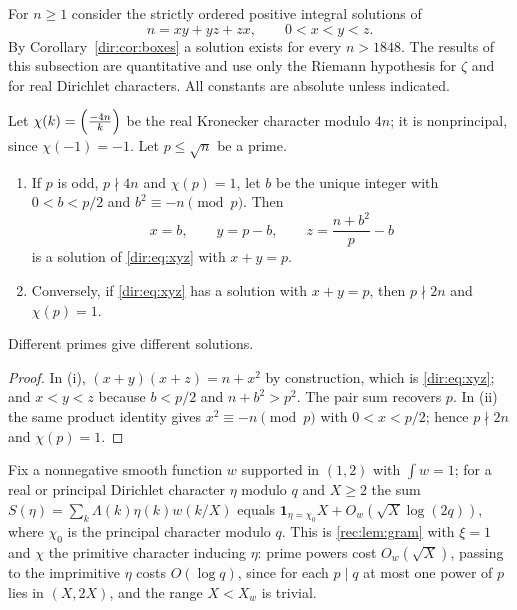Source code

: For $n\ge1$ consider the strictly ordered positive integral solutions of
\begin{equation}\label{dir:eq:xyz}
 n=xy+yz+zx,\qquad 0<x<y<z .
\end{equation}
By Corollary~\ref{dir:cor:boxes} a solution exists for every $n>1848$. The results of this
subsection are quantitative and use only the Riemann hypothesis for $\zeta$ and for
real Dirichlet characters. All constants are absolute unless indicated.

\begin{lemma}\label{dir:lem:split}
Let $\chi(k)=\Bigl(\frac{-4n}{k}\Bigr)$ be the real Kronecker character modulo $4n$; it is
nonprincipal, since $\chi(-1)=-1$. Let $p\le\sqrt n$ be a prime.
\begin{enumerate}[label=\textup{(\roman*)}]
\item If $p$ is odd, $p\nmid 4n$ and $\chi(p)=1$, let $b$ be the unique integer with
 $0<b<p/2$ and $b^2\equiv-n\pmod p$. Then
 \[
  x=b,\qquad y=p-b,\qquad z=\frac{n+b^2}{p}-b
 \]
 is a solution of \eqref{dir:eq:xyz} with $x+y=p$.
\item Conversely, if \eqref{dir:eq:xyz} has a solution with $x+y=p$, then
 $p\nmid2n$ and $\chi(p)=1$.
\end{enumerate}
Different primes give different solutions.
\end{lemma}

\begin{proof}
In (i), $(x+y)(x+z)=n+x^2$ by construction, which is \eqref{dir:eq:xyz}; and
$x<y<z$ because $b<p/2$ and $n+b^2>p^2$. The pair sum recovers $p$. In (ii) the same
product identity gives $x^2\equiv-n\pmod p$ with $0<x<p/2$; hence $p\nmid 2n$ and
$\chi(p)=1$.
\end{proof}

\begin{remark}\label{dir:lem:smooth}
Fix a nonnegative smooth function $w$ supported in $(1,2)$ with $\int w=1$; for a real or
principal Dirichlet character $\eta$ modulo $q$ and $X\ge2$ the sum
$S(\eta)=\sum_k\Lambda(k)\eta(k)w(k/X)$ equals $\mathbf 1_{\eta=\chi_0}X+O_w(\sqrt
X\log(2q))$, where $\chi_0$ is the principal character modulo $q$. This is
\cref{rec:lem:gram} with $\xi=1$ and $\chi$ the primitive character inducing $\eta$: prime
powers cost $O_w(\sqrt X)$, passing to the imprimitive $\eta$ costs $O(\log q)$, since for
each $p\mid q$ at most one power of $p$ lies in $(X,2X)$, and the range $X<X_w$ is trivial.
\end{remark}

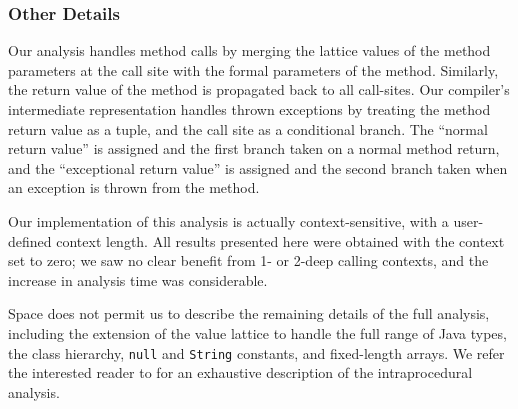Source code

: \documentclass{sig-alt-full}
\begin{document}
\subsubsection{Other Details}
Our analysis handles method calls by merging the lattice values of the
method parameters at the call site with the formal parameters of the
method.  Similarly, the return value of the method is propagated back
to all call-sites.  Our compiler's intermediate representation handles
thrown exceptions by treating the method return value as a tuple, and
the call site as a conditional branch.  The ``normal return value'' is
assigned and the first branch taken on a normal method return, and the
``exceptional return value'' is assigned and the second branch taken when an
exception is thrown from the method.

Our implementation of this analysis is actually context-sensitive,
with a user-defined context length.  All results presented here were
obtained with the context set to zero; we saw no clear benefit from 1-
or 2-deep calling contexts, and the increase in analysis
time was considerable.

Space does not permit us to describe the remaining details of the full
analysis, including the extension of the value
lattice to handle the full range of Java types, the class hierarchy,
{\tt null} and {\tt String} constants, and fixed-length arrays.
We refer the interested reader to \cite{ananian99:tech} for an
exhaustive description of the intraprocedural analysis.
\end{document}
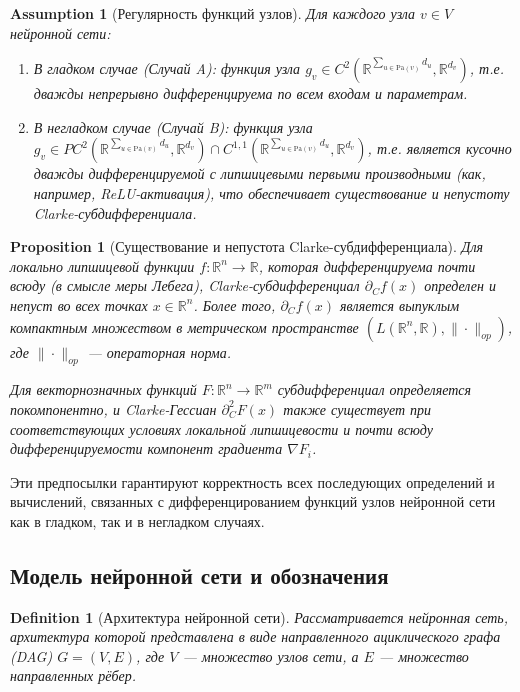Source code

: \documentclass[11pt]{article}
\newtheorem{definition}{Definition}
\newtheorem{proposition}{Proposition}
\newtheorem{assumption}{Assumption}
\newcommand{\Pa}{\mathrm{Pa}} %
\begin{document}
\begin{assumption}[Регулярность функций узлов]
  \label{ass:regularity}
  Для каждого узла $v \in V$ нейронной сети:
  \begin{enumerate}
    \item В гладком случае (Случай A): функция узла $g_v \in C^2(\mathbb{R}^{\sum_{u\in\Pa(v)} d_u},
      \mathbb{R}^{d_v})$, т.е.
      дважды непрерывно дифференцируема по всем входам и параметрам.
    \item В негладком случае (Случай B): функция узла $g_v \in PC^2(\mathbb{R}^{\sum_{u\in\Pa(v)} d_u},
      \mathbb{R}^{d_v}) \cap
      C^{1,1}(\mathbb{R}^{\sum_{u\in\Pa(v)} d_u}, \mathbb{R}^{d_v})$, т.е. является кусочно дважды
      дифференцируемой с липшицевыми
      первыми производными (как, например, ReLU-активация), что обеспечивает существование и непустоту
      Clarke-субдифференциала.
  \end{enumerate}
\end{assumption}

\begin{proposition}[Существование и непустота Clarke-субдифференциала]
  \label{prop:clarke_existence}
  Для локально липшицевой функции $f: \mathbb{R}^n \to \mathbb{R}$, которая дифференцируема почти всюду (в
  смысле меры Лебега), Clarke-субдифференциал $\partial_C f(x)$ определен и непуст во всех точках $x \in
  \mathbb{R}^n$. Более того, $\partial_C f(x)$ является выпуклым компактным множеством в метрическом
  пространстве $(L(\mathbb{R}^n, \mathbb{R}), \|\cdot\|_{op})$, где $\|\cdot\|_{op}$ — операторная норма.

  Для векторнозначных функций $F: \mathbb{R}^n \to \mathbb{R}^m$ субдифференциал определяется покомпонентно,
  и Clarke-Гессиан $\partial_C^2 F(x)$ также существует при соответствующих условиях локальной липшицевости и
  почти всюду дифференцируемости компонент градиента $\nabla F_i$.
\end{proposition}

Эти предпосылки гарантируют корректность всех последующих определений и вычислений, связанных с
дифференцированием функций узлов нейронной сети как в гладком, так и в негладком случаях.

\subsection{Модель нейронной сети и обозначения}

\begin{definition}[Архитектура нейронной сети]
  Рассматривается нейронная сеть, архитектура которой представлена в виде направленного ациклического графа
  (DAG) $G = (V, E)$, где $V$ — множество узлов сети, а $E$ — множество направленных рёбер.
\end{definition}
\end{document}
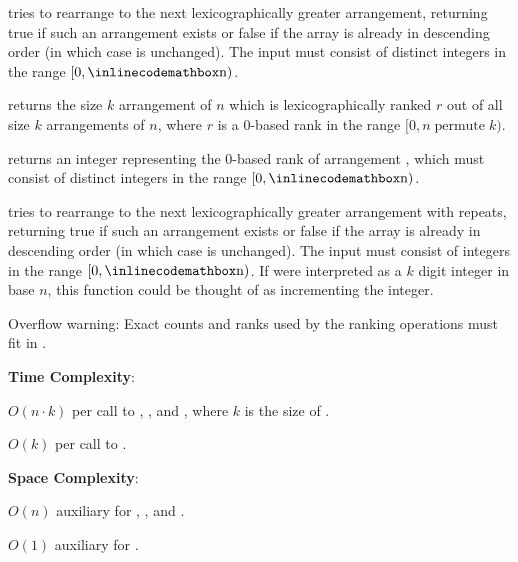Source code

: \begin{compactitem}
  \item {} tries to rearrange  to the next lexicographically greater arrangement, returning true if such an arrangement exists or false if the array is already in descending order (in which case  is unchanged). The input  must consist of distinct integers in the range $[0, {\inlinecodemath{n}})$.
  \item {} returns the size $k$ arrangement of $n$ which is lexicographically ranked $r$ out of all size $k$ arrangements of $n$, where $r$ is a 0-based rank in the range $[0, n \mathbin{\text{permute}} k)$.
  \item {} returns an integer representing the 0-based rank of arrangement , which must consist of distinct integers in the range $[0, {\inlinecodemath{n}})$.
  \item {} tries to rearrange  to the next lexicographically greater arrangement with repeats, returning true if such an arrangement exists or false if the array is already in descending order (in which case  is unchanged). The input  must consist of integers in the range $[0, {\inlinecodemath{n}})$. If  were interpreted as a $k$ digit integer in base $n$, this function could be thought of as incrementing the integer.
\end{compactitem}

Overflow warning: Exact counts and ranks used by the ranking operations must fit in .

\textbf{Time Complexity}:
\begin{compactitem}
  \item $O(n \cdot k)$ per call to , , and , where $k$ is the size of .
  \item $O(k)$ per call to .
\end{compactitem}

\textbf{Space Complexity}:
\begin{compactitem}
  \item $O(n)$ auxiliary for , , and .
  \item $O(1)$ auxiliary for .
\end{compactitem}

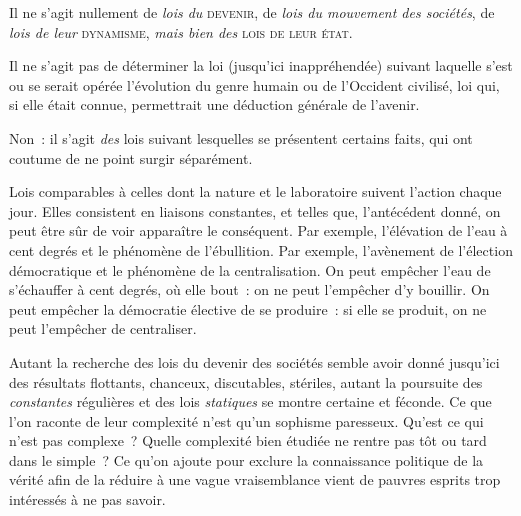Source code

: \documentclass[french,twoside]{book} %
\begin{document}
\noindent Il ne s’agit nullement de \emph{lois du} {\scshape devenir}, de \emph{lois du mouvement des sociétés}, de \emph{lois de leur} {\scshape dynamisme}, \emph{mais bien des} {\scshape lois de leur état}.\par
Il ne s’agit pas de déterminer la loi (jusqu’ici inappréhendée) suivant laquelle s’est ou se serait opérée l’évolution du genre humain ou de l’Occident civilisé, loi qui, si elle était connue, permettrait une déduction générale de l’avenir.\par
Non : il s’agit \emph{des} lois suivant lesquelles se présentent certains faits, qui ont coutume de ne point surgir séparément.\par
Lois comparables à celles dont la nature et le laboratoire suivent l’action chaque jour. Elles consistent en liaisons constantes, et telles que, l’antécédent donné, on peut être sûr de voir apparaître le conséquent. Par exemple, l’élévation de l’eau à cent degrés et le phénomène de l’ébullition. Par exemple, l’avènement de l’élection démocratique et le phénomène de la centralisation. On peut empêcher l’eau de s’échauffer à cent degrés, où elle bout : on ne peut l’empêcher d’y bouillir. On peut empêcher la démocratie élective de se produire : si elle se produit, on ne peut l’empêcher de centraliser.\par
Autant la recherche des lois du devenir des sociétés semble avoir donné jusqu’ici des résultats flottants, chanceux, discutables, stériles, autant la poursuite des \emph{constantes} régulières et des lois \emph{statiques} se montre certaine et féconde. Ce que l’on raconte de leur complexité n’est qu’un sophisme paresseux. Qu’est ce qui n’est pas complexe ? Quelle complexité bien étudiée ne rentre pas tôt ou tard dans le simple ? Ce qu’on ajoute pour exclure la connaissance politique de la vérité afin de la réduire à une vague vraisemblance vient de pauvres esprits trop intéressés à ne pas savoir.\par
\end{document}
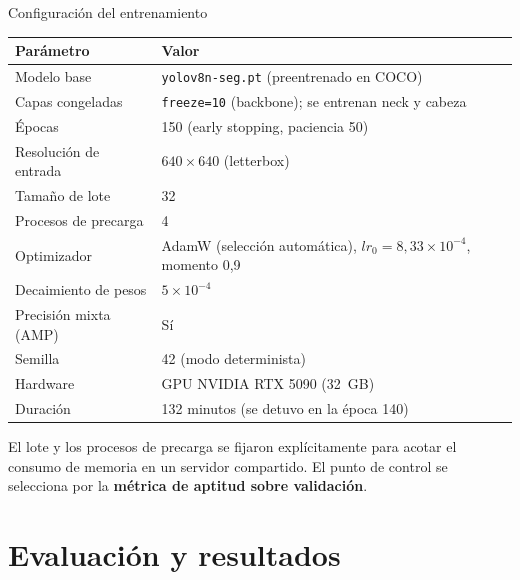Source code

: \documentclass[aspectratio=169,11pt]{beamer}
\begin{document}
\begin{frame}{Configuración del entrenamiento}
  \centering
  \small
  \begin{tabular}{@{}ll@{}}
    \toprule
    \textbf{Parámetro} & \textbf{Valor} \\
    \midrule
    Modelo base & \texttt{yolov8n-seg.pt} (preentrenado en COCO) \\
    Capas congeladas & \texttt{freeze=10} (backbone); se entrenan neck y cabeza \\
    Épocas & 150 (early stopping, paciencia 50) \\
    Resolución de entrada & $640\times640$ (letterbox) \\
    Tamaño de lote & 32 \\
    Procesos de precarga & 4 \\
    Optimizador & AdamW (selección automática), $lr_0 = 8{,}33\times10^{-4}$, momento 0,9 \\
    Decaimiento de pesos & $5\times10^{-4}$ \\
    Precisión mixta (AMP) & Sí \\
    Semilla & 42 (modo determinista) \\
    Hardware & GPU NVIDIA RTX 5090 (32~GB) \\
    Duración & 132 minutos (se detuvo en la época 140) \\
    \bottomrule
  \end{tabular}

  \vspace{0.8em}
  {\footnotesize El lote y los procesos de precarga se fijaron explícitamente para acotar
  el consumo de memoria en un servidor compartido. El punto de control se selecciona por
  la \textbf{métrica de aptitud sobre validación}.}
\end{frame}

\section{Evaluación y resultados}
\end{document}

+ + +

EXERCISE: Report all lines of the material that contain the word "textbf".

EXERCISE ANSWER:
\textbf{Time Complexity}:
\textbf{Space Complexity}:
    \textbf{Parámetro} & \textbf{Valor} \\
  la \textbf{métrica de aptitud sobre validación}.}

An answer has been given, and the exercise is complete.